In Koningen1 14:24 wordt er al discreter gesproken over onaanvaardbare praktijken, tenminste in de gangbare vertalingen. En ook in Koningen 1 15:12 gaat het over mannelijke prostitutie die moet worden uitgeroeid. Koningen II 23:9 evenzo, en nog wel in het huis des Heren.
En dan is er nog het verhaal van David en Jonathan. Eerst Samuel I 18:1-4, waarin hun diep homo-erotische vriendschap wordt geschetst. Daarna in Samuel II 1:26: “Het is mij bang om u, mijn broeder Jonathan, gij waart mij zeer lief; uw liefde was mij wonderlijker dan liefde van vrouwen”. Deze passage laat zich moeilijk uitvlakken, ondanks pogingen in die richting.
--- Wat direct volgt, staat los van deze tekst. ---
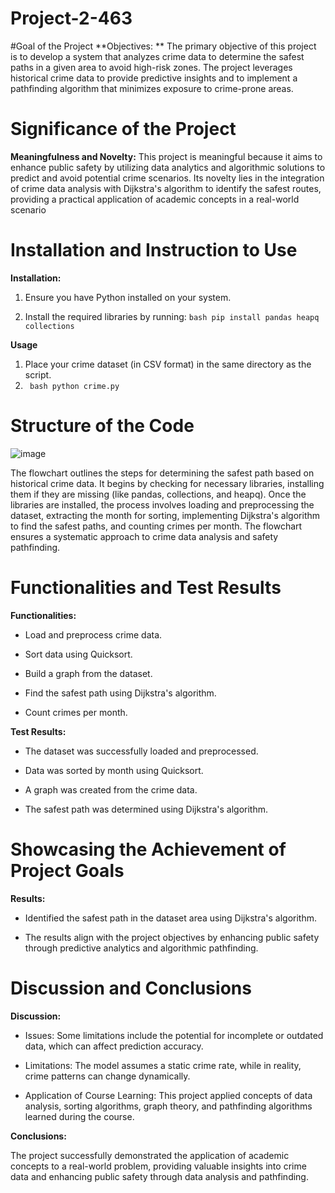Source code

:# Project-2-463

#Goal of the Project
**Objectives: ** The primary objective of this project is to develop a system that analyzes crime data to determine the safest paths in a given area to avoid high-risk zones. The project leverages historical crime data to provide predictive insights and to implement a pathfinding algorithm that minimizes exposure to crime-prone areas.

# Significance of the Project
**Meaningfulness and Novelty:** This project is meaningful because it aims to enhance public safety by utilizing data analytics and algorithmic solutions to predict and avoid potential crime scenarios. Its novelty lies in the integration of crime data analysis with Dijkstra's algorithm to identify the safest routes, providing a practical application of academic concepts in a real-world scenario

# Installation and Instruction to Use
**Installation:**

1. Ensure you have Python installed on your system.

2. Install the required libraries by running:
```bash pip install pandas heapq collections```

**Usage**
1. Place your crime dataset (in CSV format) in the same directory as the script.
2. ``` bash python crime.py```

# Structure of the Code
![image](https://github.com/user-attachments/assets/7b43d396-d6a5-4f85-8a66-59ba5361acf0)

The flowchart outlines the steps for determining the safest path based on historical crime data. It begins by checking for necessary libraries, installing them if they are missing (like pandas, collections, and heapq). Once the libraries are installed, the process involves loading and preprocessing the dataset, extracting the month for sorting, implementing Dijkstra's algorithm to find the safest paths, and counting crimes per month. The flowchart ensures a systematic approach to crime data analysis and safety pathfinding.

# Functionalities and Test Results
**Functionalities:**

* Load and preprocess crime data.

* Sort data using Quicksort.

* Build a graph from the dataset.

* Find the safest path using Dijkstra's algorithm.

* Count crimes per month.

**Test Results:**

* The dataset was successfully loaded and preprocessed.

* Data was sorted by month using Quicksort.

* A graph was created from the crime data.

* The safest path was determined using Dijkstra's algorithm.


# Showcasing the Achievement of Project Goals

**Results:**

* Identified the safest path in the dataset area using Dijkstra's algorithm.

* The results align with the project objectives by enhancing public safety through predictive analytics and algorithmic pathfinding.

# Discussion and Conclusions

**Discussion:**

* Issues: Some limitations include the potential for incomplete or outdated data, which can affect prediction accuracy.

* Limitations: The model assumes a static crime rate, while in reality, crime patterns can change dynamically.

* Application of Course Learning: This project applied concepts of data analysis, sorting algorithms, graph theory, and pathfinding algorithms learned during the course.

**Conclusions:**

The project successfully demonstrated the application of academic concepts to a real-world problem, providing valuable insights into crime data and enhancing public safety through data analysis and pathfinding.
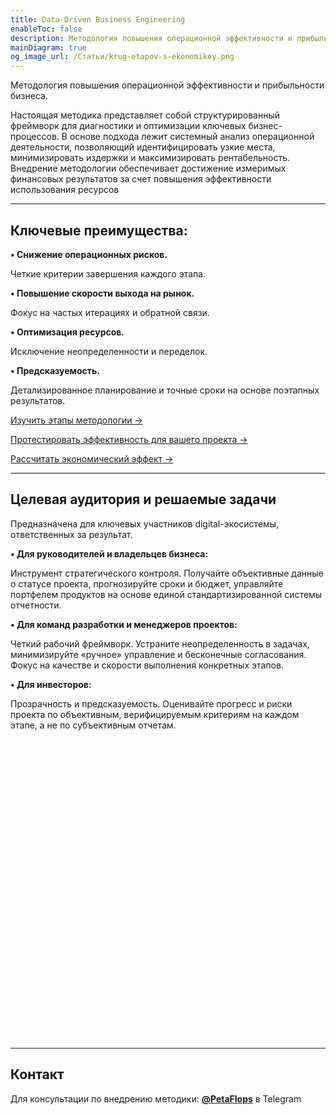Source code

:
 ```yaml
---
title: Data-Driven Business Engineering
enableToc: false
description: Методология повышения операционной эффективности и прибыльности бизнеса.
mainDiagram: true
og_image_url: /Статьи/krug-etapov-s-ekonomikoy.png
---
```


Методология повышения операционной эффективности и прибыльности бизнеса.

Настоящая методика представляет собой структурированный фреймворк для диагностики и оптимизации ключевых бизнес-процессов. В основе подхода лежит системный анализ операционной деятельности, позволяющий идентифицировать узкие места, минимизировать издержки и максимизировать рентабельность. Внедрение методологии обеспечивает достижение измеримых финансовых результатов за счет повышения эффективности использования ресурсов

---

## Ключевые преимущества:

**• Снижение операционных рисков.**

Четкие критерии завершения каждого этапа. 

**• Повышение скорости выхода на рынок.**

Фокус на частых итерациях и обратной связи. 

**• Оптимизация ресурсов.**

Исключение неопределенности и переделок. 

**• Предсказуемость.**

Детализированное планирование и точные сроки на основе поэтапных результатов.

[Изучить этапы методологии →](/12-шагов)    

[Протестировать эффективность для вашего проекта →](/самодиагностика) 

[Рассчитать экономический эффект →](/Статьи/ekonomika-i-hrematistica-v-it)

---

## Целевая аудитория и решаемые задачи

Предназначена для ключевых участников digital-экосистемы, ответственных за результат. 

**• Для руководителей и владельцев бизнеса:**

Инструмент стратегического контроля. Получайте объективные данные о статусе проекта, прогнозируйте сроки и бюджет, управляйте портфелем продуктов на основе единой стандартизированной системы отчетности. 

**• Для команд разработки и менеджеров проектов:**

Четкий рабочий фреймворк. Устраните неопределенность в задачах, минимизируйте «ручное» управление и бесконечные согласования. Фокус на качестве и скорости выполнения конкретных этапов. 

**• Для инвесторов:**

Прозрачность и предсказуемость. Оценивайте прогресс и риски проекта по объективным, верифицируемым критериям на каждом этапе, а не по субъективным отчетам.
<div style="height:480px">
  <svg id="main_diagram" width="100%" height="100%" preserveAspectRatio="xMidYMid meet"></svg>
</div>

---


## Контакт

Для консультации по внедрению методики: [**@PetaFlops**](https://t.me/PetaFlops) в Telegram

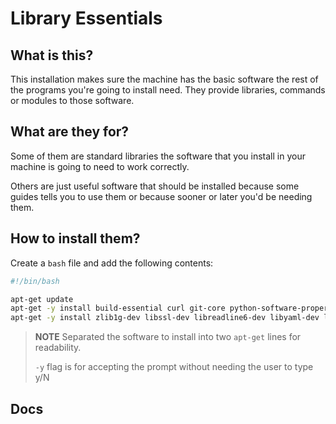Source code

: # Library Essentials

## What is this?

This installation makes sure the machine has the basic software the rest of the programs you're going to install need. They provide libraries, commands or modules to those software.

## What are they for?

Some of them are standard libraries the software that you install in your machine is going to need to work correctly.

Others are just useful software that should be installed because some guides tells you to use them or because sooner or later you'd be needing them.

## How to install them?

Create a `bash` file and add the following contents:

```bash
#!/bin/bash

apt-get update
apt-get -y install build-essential curl git-core python-software-properties htop vim libfontconfig1 libgmp-dev
apt-get -y install zlib1g-dev libssl-dev libreadline6-dev libyaml-dev libncurses5-dev libxml2-dev libxslt-dev libsqlite3-dev
```
> **NOTE**
> Separated the software to install into two `apt-get` lines for readability.
>
> `-y` flag is for accepting the prompt without needing the user to type y/N

## Docs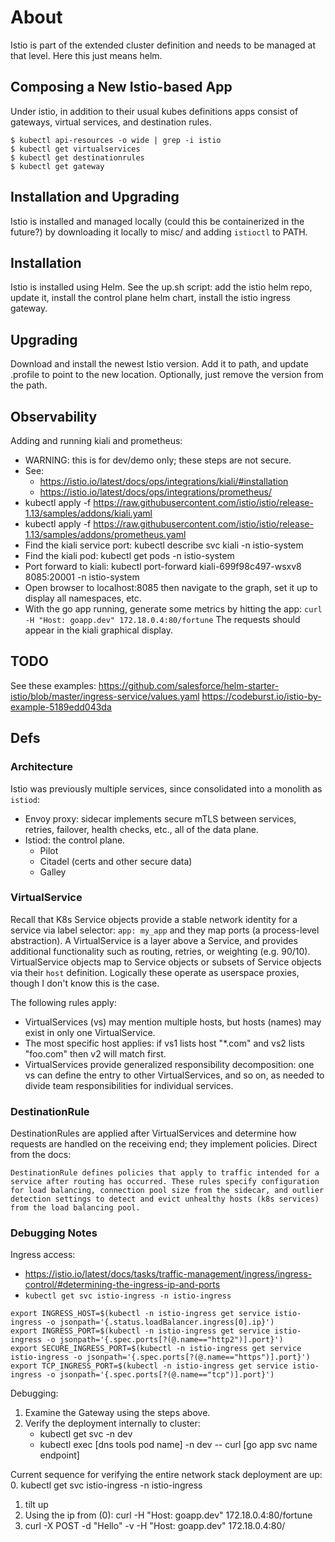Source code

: # About

Istio is part of the extended cluster definition and needs to be managed at that level.
Here this just means helm.

## Composing a New Istio-based App

Under istio, in addition to their usual kubes definitions apps consist of gateways, virtual services, and destination rules.

```
$ kubectl api-resources -o wide | grep -i istio
$ kubectl get virtualservices
$ kubectl get destinationrules
$ kubectl get gateway  
```

## Installation and Upgrading

Istio is installed and managed locally (could this be containerized in the future?) by 
downloading it locally to misc/ and adding `istioctl` to PATH.

## Installation

Istio is installed using Helm. See the up.sh script: add the istio helm repo, update it,
install the control plane helm chart, install the istio ingress gateway.

## Upgrading

Download and install the newest Istio version. Add it to path, and update .profile to point
to the new location. Optionally, just remove the version from the path.

## Observability

Adding and running kiali and prometheus:
* WARNING: this is for dev/demo only; these steps are not secure.
* See:
    * https://istio.io/latest/docs/ops/integrations/kiali/#installation
    * https://istio.io/latest/docs/ops/integrations/prometheus/
* kubectl apply -f https://raw.githubusercontent.com/istio/istio/release-1.13/samples/addons/kiali.yaml
* kubectl apply -f https://raw.githubusercontent.com/istio/istio/release-1.13/samples/addons/prometheus.yaml
* Find the kiali service port: kubectl describe svc kiali -n istio-system
* Find the kiali pod: kubectl get pods -n istio-system
* Port forward to kiali: kubectl port-forward kiali-699f98c497-wsxv8 8085:20001 -n istio-system
* Open browser to localhost:8085 then navigate to the graph, set it up to display all namespaces, etc.
* With the go app running, generate some metrics by hitting the app: `curl -H "Host: goapp.dev" 172.18.0.4:80/fortune`
The requests should appear in the kiali graphical display.

## TODO

See these examples:
https://github.com/salesforce/helm-starter-istio/blob/master/ingress-service/values.yaml
https://codeburst.io/istio-by-example-5189edd043da

## Defs

### Architecture
Istio was previously multiple services, since consolidated into a monolith as `istiod`:
* Envoy proxy: sidecar implements secure mTLS between services, retries, failover, health checks, etc., all of the data plane.
* Istiod: the control plane.
    * Pilot
    * Citadel (certs and other secure data)
    * Galley

### VirtualService

Recall that K8s Service objects provide a stable network identity for a service via label selector: `app: my_app` and they map ports (a process-level abstraction). A VirtualService is a layer above a Service, and provides additional functionality such as routing, retries, or weighting (e.g. 90/10). VirtualService objects map to Service objects or subsets of Service objects via their `host` definition. Logically these operate as userspace proxies, though I don't know this is the case.

The following rules apply:
* VirtualServices (vs) may mention multiple hosts, but hosts (names) may exist in only one VirtualService.
* The most specific host applies: if vs1 lists host "*.com" and vs2 lists "foo.com" then v2 will match first.
* VirtualServices provide generalized responsibility decomposition: one vs can define the entry to other VirtualServices,
and so on, as needed to divide team responsibilities for individual services.


### DestinationRule

DestinationRules are applied after VirtualServices and determine how requests are handled on the receiving end; they implement policies. Direct from the docs:

```
DestinationRule defines policies that apply to traffic intended for a service after routing has occurred. These rules specify configuration for load balancing, connection pool size from the sidecar, and outlier detection settings to detect and evict unhealthy hosts (k8s services) from the load balancing pool.
```

### Debugging Notes

Ingress access: 
* https://istio.io/latest/docs/tasks/traffic-management/ingress/ingress-control/#determining-the-ingress-ip-and-ports
* `kubectl get svc istio-ingress -n istio-ingress`
```
export INGRESS_HOST=$(kubectl -n istio-ingress get service istio-ingress -o jsonpath='{.status.loadBalancer.ingress[0].ip}')
export INGRESS_PORT=$(kubectl -n istio-ingress get service istio-ingress -o jsonpath='{.spec.ports[?(@.name=="http2")].port}')
export SECURE_INGRESS_PORT=$(kubectl -n istio-ingress get service istio-ingress -o jsonpath='{.spec.ports[?(@.name=="https")].port}')
export TCP_INGRESS_PORT=$(kubectl -n istio-ingress get service istio-ingress -o jsonpath='{.spec.ports[?(@.name=="tcp")].port}')
```

Debugging:
1. Examine the Gateway using the steps above.
2. Verify the deployment internally to cluster:
    * kubectl get svc -n dev
    * kubectl exec [dns tools pod name] -n dev -- curl [go app svc name endpoint]


Current sequence for verifying the entire network stack deployment are up:
0. kubectl get svc istio-ingress -n istio-ingress
1. tilt up
2. Using the ip from (0): curl -H "Host: goapp.dev" 172.18.0.4:80/fortune
3. curl -X POST -d "Hello" -v -H "Host: goapp.dev" 172.18.0.4:80/






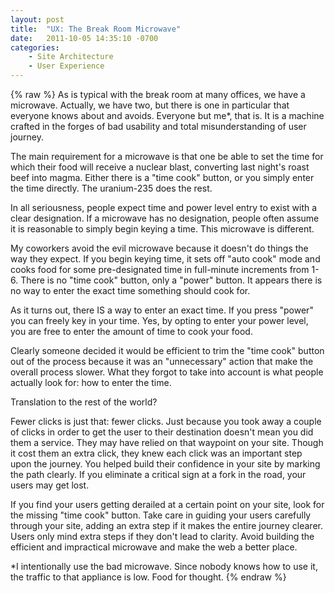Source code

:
 ```yaml
---
layout: post
title:  "UX: The Break Room Microwave"
date:   2011-10-05 14:35:10 -0700
categories:
    - Site Architecture
    - User Experience
---
```

{% raw %}
As is typical with the break room at many offices, we have a microwave.  Actually, we have two, but there is one in particular that everyone knows about and avoids.  Everyone but me*, that is.  It is a machine crafted in the forges of bad usability and total misunderstanding of user journey.

The main requirement for a microwave is that one be able to set the time for which their food will receive a nuclear blast, converting last night's roast beef into magma.  Either there is a "time cook" button, or you simply enter the time directly.  The uranium-235 does the rest.<!--more-->

In all seriousness, people expect time and power level entry to exist with a clear designation.  If a microwave has no designation, people often assume it is reasonable to simply begin keying a time.  This microwave is different.

My coworkers avoid the evil microwave because it doesn't do things the way they expect.  If you begin keying time, it sets off "auto cook" mode and cooks food for some pre-designated time in full-minute increments from 1-6.  There is no "time cook" button, only a "power" button.  It appears there is no way to enter the exact time something should cook for.

As it turns out, there IS a way to enter an exact time.  If you press "power" you can freely key in your time.  Yes, by opting to enter your power level, you are free to enter the amount of time to cook your food.

Clearly someone decided it would be efficient to trim the "time cook" button out of the process because it was an "unnecessary" action that make the overall process slower.  What they forgot to take into account is what people actually look for: how to enter the time.

Translation to the rest of the world?

Fewer clicks is just that: fewer clicks.  Just because you took away a couple of clicks in order to get the user to their destination doesn't mean you did them a service.  They may have relied on that waypoint on your site.  Though it cost them an extra click, they knew each click was an important step upon the journey.  You helped build their confidence in your site by marking the path clearly.  If you eliminate a critical sign at a fork in the road, your users may get lost.

If you find your users getting derailed at a certain point on your site, look for the missing "time cook" button.  Take care in guiding your users carefully through your site, adding an extra step if it makes the entire journey clearer.  Users only mind extra steps if they don't lead to clarity. Avoid building the efficient and impractical microwave and make the web a better place.

*I intentionally use the bad microwave. Since nobody knows how to use it, the traffic to that appliance is low. Food for thought.
{% endraw %}
    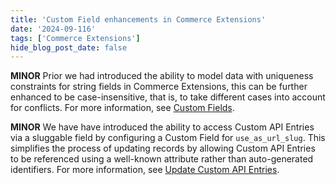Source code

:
 ```yaml
---
title: 'Custom Field enhancements in Commerce Extensions'
date: '2024-09-116'
tags: ['Commerce Extensions']
hide_blog_post_date: false
---
```


**MINOR** Prior we had introduced the ability to model data with uniqueness constraints for string fields in Commerce Extensions, this can be further enhanced to be case-insensitive, that is, to take different cases into account for conflicts. For more information, see [Custom Fields](/docs/api/commerce-extensions/custom-fields#string-validation).

**MINOR** We have have introduced the ability to access Custom API Entries via a sluggable field by configuring a Custom Field for `use_as_url_slug`. This simplifies the process of updating records by allowing Custom API Entries to be referenced using a well-known attribute rather than auto-generated identifiers. For more information, see [Update Custom API Entries](https://elasticpath.dev/guides/How-To/commerce-extensions/create-a-multilocation-inventories-resource#update-custom-api-entries).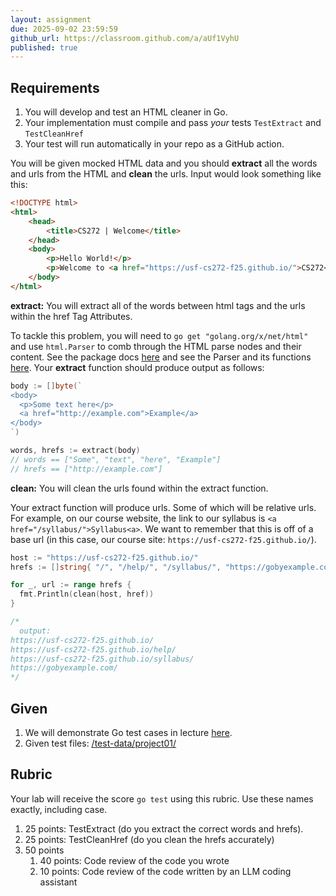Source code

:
 ```yaml
---
layout: assignment
due: 2025-09-02 23:59:59
github_url: https://classroom.github.com/a/aUf1VyhU
published: true
---
```


## Requirements

1. You will develop and test an HTML cleaner in Go.
1. Your implementation must compile and pass *your* tests `TestExtract` and `TestCleanHref`
1. Your test will run automatically in your repo as a GitHub action.

You will be given mocked HTML data and you should **extract** all the words and urls from the HTML and **clean** 
the urls. Input would look something like this:

```html
<!DOCTYPE html>
<html>
    <head>
        <title>CS272 | Welcome</title>
    </head>
    <body>
        <p>Hello World!</p>
        <p>Welcome to <a href="https://usf-cs272-f25.github.io/">CS272</a>!</p>
    </body>
</html>
```

**extract:** You will extract all of the words between html tags and the urls within the href Tag Attributes.

To tackle this problem, you will need to `go get "golang.org/x/net/html"` and use `html.Parser`  to 
comb through the HTML parse nodes and their content. See the package docs [here](https://pkg.go.dev/golang.org/x/net/html)
and see the Parser and its functions [here](https://pkg.go.dev/golang.org/x/net/html#Parse). Your 
**extract** function should produce output as follows:


```go
body := []byte(`
<body>
  <p>Some text here</p>
  <a href="http://example.com">Example</a>
</body>
`)

words, hrefs := extract(body)
// words == ["Some", "text", "here", "Example"]
// hrefs == ["http://example.com"]
```

**clean:** You will clean the urls found within the extract function.

Your extract function will produce urls. Some of which will be relative urls. For example, on our course
website, the link to our syllabus is `<a href="/syllabus/">Syllabus<a>`. We want to remember that this is off
of a base url (in this case, our course site: `https://usf-cs272-f25.github.io/`).

```go
host := "https://usf-cs272-f25.github.io/"
hrefs := []string{ "/", "/help/", "/syllabus/", "https://gobyexample.com/" }

for _, url := range hrefs {
  fmt.Println(clean(host, href))
}

/*
  output:
https://usf-cs272-f25.github.io/
https://usf-cs272-f25.github.io/help/
https://usf-cs272-f25.github.io/syllabus/
https://gobyexample.com/
*/
```

## Given

1. We will demonstrate Go test cases in lecture [here](https://github.com/cs272-f25/inclass/tree/main/week02).
1. Given test files: [/test-data/project01/](/test-data/project01/)

## Rubric
Your lab will receive the score `go test` using this rubric. Use these names exactly, including case.
1. 25 points: TestExtract (do you extract the correct words and hrefs).
1. 25 points: TestCleanHref (do you clean the hrefs accurately)
1. 50 points
    1. 40 points: Code review of the code you wrote
    2. 10 points: Code review of the code written by an LLM coding assistant
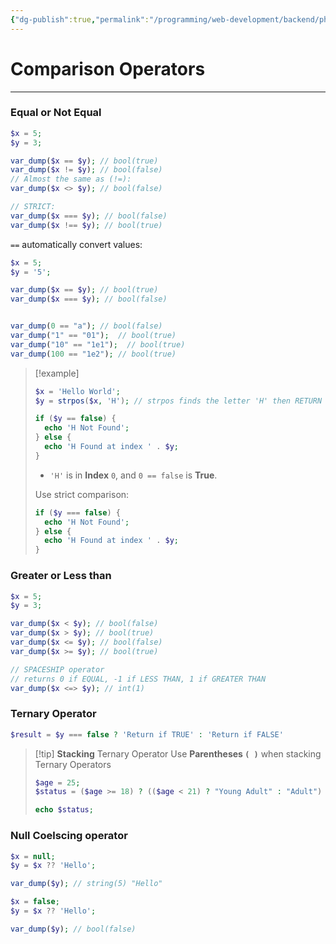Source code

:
 ```yaml
---
{"dg-publish":true,"permalink":"/programming/web-development/backend/php/01-procedural/03-operators/04-comparison-operators/","tags":["programming","php","webdevelopment","backend"],"created":"2024-11-09T11:30:30.035+08:00"}
---
```


# Comparison Operators

--- 


### Equal or Not Equal
```php
$x = 5;
$y = 3;

var_dump($x == $y); // bool(true)
var_dump($x != $y); // bool(false)
// Almost the same as (!=):
var_dump($x <> $y); // bool(false)

// STRICT:
var_dump($x === $y); // bool(false)
var_dump($x !== $y); // bool(true)
```

`==` automatically convert values:
```php
$x = 5;
$y = '5';

var_dump($x == $y); // bool(true)
var_dump($x === $y); // bool(false)


var_dump(0 == "a"); // bool(false)
var_dump("1" == "01");  // bool(true)
var_dump("10" == "1e1");  // bool(true)
var_dump(100 == "1e2"); // bool(true)

```

>[!example]
>```php
>$x = 'Hello World';
>$y = strpos($x, 'H'); // strpos finds the letter 'H' then RETURN its INDEX
>
>if ($y == false) { 
>	echo 'H Not Found';
>} else {
>	echo 'H Found at index ' . $y;
>}
>
>```
> - `'H'` is in __Index__ `0`, and `0 == false` is __True__.
>
>Use strict comparison:
>```php
>if ($y === false) { 
>	echo 'H Not Found';
>} else {
>	echo 'H Found at index ' . $y;
>}
>```



### Greater or Less than

```php
$x = 5;
$y = 3;

var_dump($x < $y); // bool(false)
var_dump($x > $y); // bool(true)
var_dump($x <= $y); // bool(false)
var_dump($x >= $y); // bool(true)

// SPACESHIP operator
// returns 0 if EQUAL, -1 if LESS THAN, 1 if GREATER THAN
var_dump($x <=> $y); // int(1)
```


### Ternary Operator
```php
$result = $y === false ? 'Return if TRUE' : 'Return if FALSE'
```

> [!tip] __Stacking__ Ternary Operator
> Use __Parentheses `( )`__ when stacking Ternary Operators
>```php
>$age = 25;
>$status = ($age >= 18) ? (($age < 21) ? "Young Adult" : "Adult") : "Minor";
>
>echo $status;
>```


### Null Coelscing operator

```php
$x = null;
$y = $x ?? 'Hello';

var_dump($y); // string(5) "Hello"

$x = false;
$y = $x ?? 'Hello';

var_dump($y); // bool(false)
```

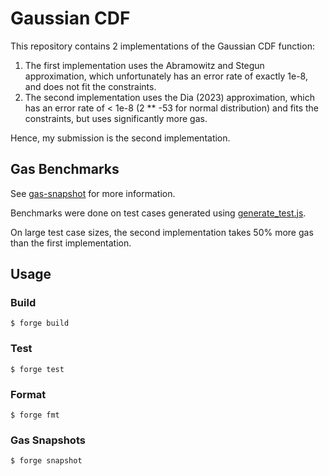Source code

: # Gaussian CDF

This repository contains 2 implementations of the Gaussian CDF function:

1. The first implementation uses the Abramowitz and Stegun approximation, which unfortunately has an error rate of exactly 1e-8, and does not fit the constraints.
2. The second implementation uses the Dia (2023) approximation, which has an error rate of < 1e-8 (2 \*\* -53 for normal distribution) and fits the constraints, but uses significantly more gas.

Hence, my submission is the second implementation.

## Gas Benchmarks

See [gas-snapshot](./.gas-snapshot) for more information.

Benchmarks were done on test cases generated using [generate_test.js](./generate_test.js).

On large test case sizes, the second implementation takes 50% more gas than the first implementation.

## Usage

### Build

```shell
$ forge build
```

### Test

```shell
$ forge test
```

### Format

```shell
$ forge fmt
```

### Gas Snapshots

```shell
$ forge snapshot
```
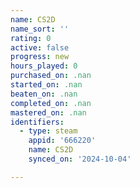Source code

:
 ```yaml
---
name: CS2D
name_sort: ''
rating: 0
active: false
progress: new
hours_played: 0
purchased_on: .nan
started_on: .nan
beaten_on: .nan
completed_on: .nan
mastered_on: .nan
identifiers:
  - type: steam
    appid: '666220'
    name: CS2D
    synced_on: '2024-10-04'

---
```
Misschien werd zo’n verhouding in die dagen toch minder buitenissig gevonden, hoewel de duidelijke bijbelse verboden, om niet te zeggen homofobie, niet weg te denken zijn. Hoe durfde hij dat verhaal zomaar van de toren te bazuinen? Al was het dan in een klaaglied, dat wijd werd verspreid. Koning David kon zich natuurlijk heel wat permitteren.
Jozef komt ook niet helemaal ongeschaad uit de zoektocht naar homoseksualiteit. Er wordt gesuggereerd dat hij, net als Potifar (‘saries’), een eunuch was en dat er zo, afgezien van zijn schoonheid, een basis was gelegd voor de aantrekkingskracht tussen beiden.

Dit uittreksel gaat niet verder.